UBE is a new method that combines the advantages of interlaminar endoscopy and microscopic surgery. UBE surgery is more and more widely used in clinical treatment. Kambin et al. reported a high rate of 87% patient satisfaction for arthroscopic disc surgery [17]. Casey et al. assessed the radiologic outcomes of arthroscopic discectomy and found that the success rates based on CT and MRI were 88.9% (n = 18) and 85.7% (n = 12), respectively [18]. Kim et al. reported that pre-operative VAS back was 6.22 ±1.5, but post-operative VAS back was 0.93 ±0.7 [10]. Pao et al. found that the patients had the most significant improvement in VAS score for leg pain, deceasing from 7.3 to only 0.9, as well as significant improvement in neurological symptoms and disability status, reflected in the improvement of JOA scores and ODI [19]. In Lin et al.’s systematic review the results showed that the VAS score and ODI score of the nine studies included were improved compared with the preoperative score at the final follow-up, indicating that the postoperative function of the patients was greatly improved [20]. Consistent with this conclusion, in our study, VAS scores of both legs and back were significantly decreased after UBE surgery compared with those before surgery. The results of the random effects model showed that the ODI score at the end of follow-up was significantly lower than that before the operation. The combined effect value was stable.

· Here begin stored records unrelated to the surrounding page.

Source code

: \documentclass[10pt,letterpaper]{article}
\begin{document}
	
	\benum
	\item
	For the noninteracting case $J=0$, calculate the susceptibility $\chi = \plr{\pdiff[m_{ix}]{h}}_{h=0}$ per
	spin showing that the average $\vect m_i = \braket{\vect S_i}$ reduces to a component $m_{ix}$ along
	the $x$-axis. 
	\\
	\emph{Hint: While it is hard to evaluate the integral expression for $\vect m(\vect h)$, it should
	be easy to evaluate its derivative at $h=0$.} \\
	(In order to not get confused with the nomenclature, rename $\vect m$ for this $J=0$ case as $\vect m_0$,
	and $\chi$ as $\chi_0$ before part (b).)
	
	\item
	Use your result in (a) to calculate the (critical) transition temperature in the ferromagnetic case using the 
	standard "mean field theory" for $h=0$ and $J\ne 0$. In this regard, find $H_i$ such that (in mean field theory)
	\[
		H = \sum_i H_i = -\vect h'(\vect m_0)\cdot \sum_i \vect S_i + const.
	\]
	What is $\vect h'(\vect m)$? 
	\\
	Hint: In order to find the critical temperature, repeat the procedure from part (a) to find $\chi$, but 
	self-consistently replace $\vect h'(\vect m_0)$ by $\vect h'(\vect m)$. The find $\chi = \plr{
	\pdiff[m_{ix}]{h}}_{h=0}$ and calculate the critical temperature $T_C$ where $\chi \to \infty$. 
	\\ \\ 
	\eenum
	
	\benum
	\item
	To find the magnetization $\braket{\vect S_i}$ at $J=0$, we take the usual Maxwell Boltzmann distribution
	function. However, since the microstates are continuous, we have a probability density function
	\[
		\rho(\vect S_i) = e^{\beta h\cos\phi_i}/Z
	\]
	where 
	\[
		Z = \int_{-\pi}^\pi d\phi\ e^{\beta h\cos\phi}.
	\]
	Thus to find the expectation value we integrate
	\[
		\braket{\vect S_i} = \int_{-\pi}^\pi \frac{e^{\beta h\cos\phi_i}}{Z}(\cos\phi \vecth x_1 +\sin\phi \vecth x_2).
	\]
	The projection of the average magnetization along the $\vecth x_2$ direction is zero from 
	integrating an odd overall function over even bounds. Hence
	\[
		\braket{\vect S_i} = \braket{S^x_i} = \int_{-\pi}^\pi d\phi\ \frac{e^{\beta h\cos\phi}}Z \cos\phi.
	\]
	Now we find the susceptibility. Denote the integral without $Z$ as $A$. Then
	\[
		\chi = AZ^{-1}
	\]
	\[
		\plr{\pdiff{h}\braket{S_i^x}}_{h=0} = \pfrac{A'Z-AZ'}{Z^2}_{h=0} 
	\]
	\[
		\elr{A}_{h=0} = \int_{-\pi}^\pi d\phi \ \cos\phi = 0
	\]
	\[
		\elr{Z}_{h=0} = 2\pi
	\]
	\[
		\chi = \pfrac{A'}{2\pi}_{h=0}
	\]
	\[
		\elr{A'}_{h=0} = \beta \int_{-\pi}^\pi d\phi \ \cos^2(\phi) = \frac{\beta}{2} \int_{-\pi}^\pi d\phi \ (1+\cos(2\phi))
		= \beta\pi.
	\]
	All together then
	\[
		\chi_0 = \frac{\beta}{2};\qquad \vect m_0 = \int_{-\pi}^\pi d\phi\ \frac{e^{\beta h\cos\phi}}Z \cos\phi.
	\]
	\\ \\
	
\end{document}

The duration of UBE surgery is longer than that of OLM, so patients experience longer periods of pain. The time is long because UBE can provide a clearer approach to the affected site, avoid damage to spinal stability caused by surgical procedures, and finally achieve the desired clinical results. Therefore more clinical studies are needed to prove the advantages of UBE surgery. The clinical symptoms of 31 patients were significantly improved after the operation. ODI and VAS scores were significantly lower than those before surgery, and continued to decline over time [21]. UBE surgery causes less damage to the stable structures of the spine, such as the facet structures. Postoperative CT showed that the articular process and contralateral lamina were intact. Postoperative recovery is fast; the next day the patient can get out of bed. This method should be accepted and widely used in more diseases.
Conclusions
The UBE technique has a satisfactory effect in the treatment of lumbar intervertebral disc disease and is worth popularizing. It provides a new direction for the treatment of lumbar disc diseases. The number of randomized controlled trials and prospective studies included was too small. Sufficient randomized prospective studies of UBE are needed to validate the current results. There are some differences in the surgical techniques used by each doctor. Due to the small number of studies, no subgroup analysis was performed.